• **TASK DETAILS**: Repeat only these lines, exactly: the first line of the data, the line containing "When the scale", and every line between them. Pictures stay out.

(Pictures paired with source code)
-*-*-

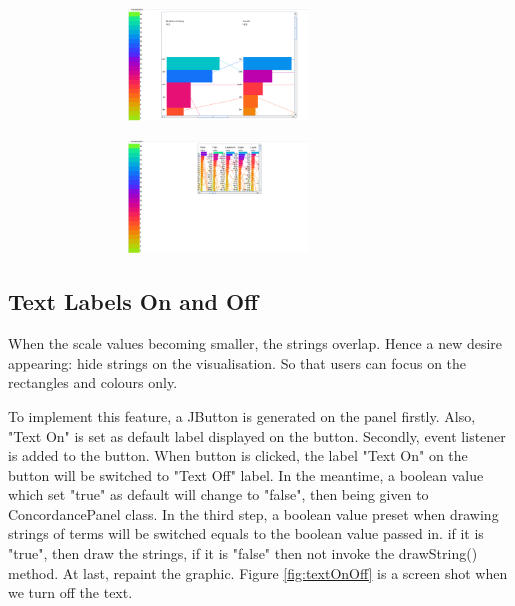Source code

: 	\begin{figure}[h]
	\centering	
	\includegraphics[width=9cm, height=3cm]{Figs/Zoom-In}\\[1ex]
	\caption{}
	\label{fig:zoomIn}
	\end{figure}

	\begin{figure}[h]
	\centering	
	\includegraphics[width=9cm, height=3cm]{Figs/Zoom-Out}\\[1ex]
	\caption{}
	\label{fig:zoomOut}
	\end{figure}

\subsection{Text Labels On and Off}

When the scale values becoming smaller, the strings overlap. Hence a new desire appearing: hide strings on the visualisation. So that users can focus on the rectangles and colours only. 

To implement this feature, a JButton is generated on the panel firstly. Also, "Text On" is set as default label displayed on the button. Secondly, event listener is added to the button. When button is clicked, the label "Text On" on the button will be switched to "Text Off" label. In the meantime, a boolean value which set "true" as default will change to "false", then being given to ConcordancePanel class. In the third step, a boolean value preset when drawing strings of terms will be switched equals to the boolean value passed in. if it is "true", then draw the strings, if it is "false" then not invoke the drawString() method. At last, repaint the graphic. Figure \ref{fig:textOnOff} is a screen shot when we turn off the text.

-*-*-

• **OUTPUT BELOW**:
Source code

: 	\begin{figure}[h]
	\centering	
	\includegraphics[width=9cm, height=3cm]{Figs/Zoom-In}\\[1ex]
	\caption{}
	\label{fig:zoomIn}
	\end{figure}

	\begin{figure}[h]
	\centering	
	\includegraphics[width=9cm, height=3cm]{Figs/Zoom-Out}\\[1ex]
	\caption{}
	\label{fig:zoomOut}
	\end{figure}

\subsection{Text Labels On and Off}

When the scale values becoming smaller, the strings overlap. Hence a new desire appearing: hide strings on the visualisation. So that users can focus on the rectangles and colours only. 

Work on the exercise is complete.